Extracts from Trish Lorenz’s winning entry

2 June, 2021

We are pleased to share two extracts from Trish Lorenz’s 2021/2022 Nine Dots Prize-winning entry. Over the coming year, Trish will develop her essay response into a full-length book to be published by Cambridge University Press in May 2022. The book will be published in a variety of formats, including open access, meaning it will be available to download free of charge.

Extract one:

From the 10th floor window, the view is bright: glass high rise buildings gleam in the sun and waterways, shimmering blue, wind between the buildings and frame the city. A pulsing, thriving streetscape is visible below, small yellow buses and bright yellow tuk-tuks weaving among cars, pedestrians and scooters. On the ground, the noise is constant. Scooters tooting, a hive of yellow kekes revving their engines, bus conductors calling for passengers, the sound of music floating from open car windows, market stall holders hollering for attention. Fruit vendors push wooden carts, piled high with apples, banana, melon and avocados. The scent of sweet donuts and grilling meat emanates from street food stands, mixing with the heady flavour of exhaust fumes. Taxi drivers call to each other, a noisy discussion turns into riotous laughter and a small group celebrate the birth of a baby, dusting silvery powder over each other and those who pass. The people who walk these streets are tall and regal – entrepreneurs, artists, office workers, fly boys and proud women – with the bearing of queens and princes. Some wear traditional robes, others sleek modern interpretations. The overwhelming majority are young and emanate confidence, style and energy.
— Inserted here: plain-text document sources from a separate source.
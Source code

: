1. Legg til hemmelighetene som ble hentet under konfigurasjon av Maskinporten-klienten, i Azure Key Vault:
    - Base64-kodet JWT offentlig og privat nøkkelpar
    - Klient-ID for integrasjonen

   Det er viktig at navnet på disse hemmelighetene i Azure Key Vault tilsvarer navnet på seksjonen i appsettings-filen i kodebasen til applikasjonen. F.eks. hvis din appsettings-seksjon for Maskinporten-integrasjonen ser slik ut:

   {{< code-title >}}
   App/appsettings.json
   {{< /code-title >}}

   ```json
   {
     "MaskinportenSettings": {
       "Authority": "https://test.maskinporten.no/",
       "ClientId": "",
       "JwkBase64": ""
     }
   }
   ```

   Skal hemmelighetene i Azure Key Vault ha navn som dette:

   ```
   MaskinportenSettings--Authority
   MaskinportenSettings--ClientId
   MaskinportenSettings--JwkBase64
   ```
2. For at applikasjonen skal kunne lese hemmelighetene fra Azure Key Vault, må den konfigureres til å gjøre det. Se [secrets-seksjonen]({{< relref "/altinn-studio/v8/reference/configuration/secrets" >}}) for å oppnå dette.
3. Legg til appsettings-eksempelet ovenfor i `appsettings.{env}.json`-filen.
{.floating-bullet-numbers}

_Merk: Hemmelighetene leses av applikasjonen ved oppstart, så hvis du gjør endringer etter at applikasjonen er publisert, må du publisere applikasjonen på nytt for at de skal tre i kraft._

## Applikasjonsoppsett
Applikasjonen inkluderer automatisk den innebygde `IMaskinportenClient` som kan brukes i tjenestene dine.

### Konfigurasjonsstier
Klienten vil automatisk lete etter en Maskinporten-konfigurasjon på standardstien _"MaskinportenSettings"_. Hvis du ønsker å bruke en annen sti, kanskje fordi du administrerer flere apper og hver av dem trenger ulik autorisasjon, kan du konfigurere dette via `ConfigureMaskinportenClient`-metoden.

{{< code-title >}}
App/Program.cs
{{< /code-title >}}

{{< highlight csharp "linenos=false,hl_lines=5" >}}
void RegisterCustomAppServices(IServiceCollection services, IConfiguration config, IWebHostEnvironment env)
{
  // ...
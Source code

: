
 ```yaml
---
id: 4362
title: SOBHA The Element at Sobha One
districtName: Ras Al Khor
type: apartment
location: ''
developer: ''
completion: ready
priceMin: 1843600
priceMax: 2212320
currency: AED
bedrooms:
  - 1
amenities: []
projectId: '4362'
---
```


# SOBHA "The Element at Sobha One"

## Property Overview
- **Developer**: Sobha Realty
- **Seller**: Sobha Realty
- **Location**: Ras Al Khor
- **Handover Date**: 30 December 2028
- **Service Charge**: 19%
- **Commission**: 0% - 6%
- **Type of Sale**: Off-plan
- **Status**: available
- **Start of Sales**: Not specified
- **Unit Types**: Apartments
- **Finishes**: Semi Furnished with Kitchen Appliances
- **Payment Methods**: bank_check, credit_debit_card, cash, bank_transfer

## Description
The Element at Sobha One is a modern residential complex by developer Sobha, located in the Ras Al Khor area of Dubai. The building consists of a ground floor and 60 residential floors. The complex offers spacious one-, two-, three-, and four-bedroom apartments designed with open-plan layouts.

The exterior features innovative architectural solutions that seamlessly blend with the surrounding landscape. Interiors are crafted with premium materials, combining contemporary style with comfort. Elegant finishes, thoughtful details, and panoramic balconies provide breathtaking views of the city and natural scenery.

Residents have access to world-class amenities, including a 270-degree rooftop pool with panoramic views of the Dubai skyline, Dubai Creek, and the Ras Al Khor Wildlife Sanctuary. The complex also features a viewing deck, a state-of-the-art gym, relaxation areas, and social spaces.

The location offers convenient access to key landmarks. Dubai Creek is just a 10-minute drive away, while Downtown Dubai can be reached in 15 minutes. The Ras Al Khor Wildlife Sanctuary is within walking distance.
Welcome to Lagos, Nigeria, Africa’s largest city. As one of the youngest countries in the world – more than 42 per cent of Nigerians are under 14 – and situated on the youngest continent on the globe – 19 of the world’s 20 youngest countries by population are situated in Africa – it is the perfect place to begin to investigate what it means to be young in an otherwise aging world.

 

Extract two:

According to a United Nations Population Fund (UNFPA) report, in 2018, for the first time in history, people aged 65 or above outnumbered children under five years of age. By 2050, one in six people in the world, and one in four living in Europe and Northern America, will be over 65. The number of people aged over 80 is projected to triple, from 143 million in 2019 to 426 million in 2050. Africa, by contrast, is a young continent. Nearly 60 percent of sub-Saharan Africans are under the age of 25, compared to just 27 percent of Europeans. The median age across sub-Saharan Africa is 18; it is 35 in North America and 47 in Japan.

This young cohort, a vast generation of people spread across an enormous continent, will shape not only Africa’s future but the future of the world entire. Yet, when the UNFPA’s analysis of this emerging cohort was first released in 2014, the New York Times discussion of the report was headlined ‘The World has a problem: too many young people’. The newspaper’s analysis concluded that ‘the youth bulge stands to put greater pressure on the global economy, sow political unrest, spur mass migration and have profound consequences for everything from marriage to Internet access to the growth of cities.’

This is a regressive view, largely based on ignorance and a mix of systemic racism combined with post-colonial conceptions of superiority. The global south, and in particular Africa, has been subject to profoundly damaging misconceptions since white foreigners first encountered it. Slavery and subjugation, the carving up of an entire continent without consultation of its peoples, the imposition of imperial borders based on nothing more than whim or the political expediency of European powers, set up a historic legacy more damaging than anywhere else on the globe. Yet, despite the enslavement of its young people, the destruction of its kings and empires and the ignorance and racism that persists to this day, African nations fight on. Many are thriving and growing.

A 2016 McKinsey Global Institute report Lions on the move II: Realizing the potential of Africa’s economies, highlighted that growth across much of Africa accelerated to 4.4 percent between 2010 to 2015. The report points to rapid urbanisation, technological change and abundant resources as prospect for significant future growth on the continent. In 2016, Africa was already home to 700 companies with annual revenue of more than $500 million, including 400 with annual revenue above $1 billion. These companies, says the report, ‘are growing faster and are more profitable than their global peers’.

The McKinsey report also noted that by 2034, Africa will have a larger working-age population than either China or India. Despite this, most existing research around young people to date has been geared towards understanding Western, and specifically American, millennials and Gen Z. Young Africa has been largely ignored. In the west, at least, little is known of the dreams and aspirations, the fears and hopes, the needs and desires of the youthful population that will likely lead the globe in both cultural impact and in solving some of the more intractable problems this younger generation will inherit.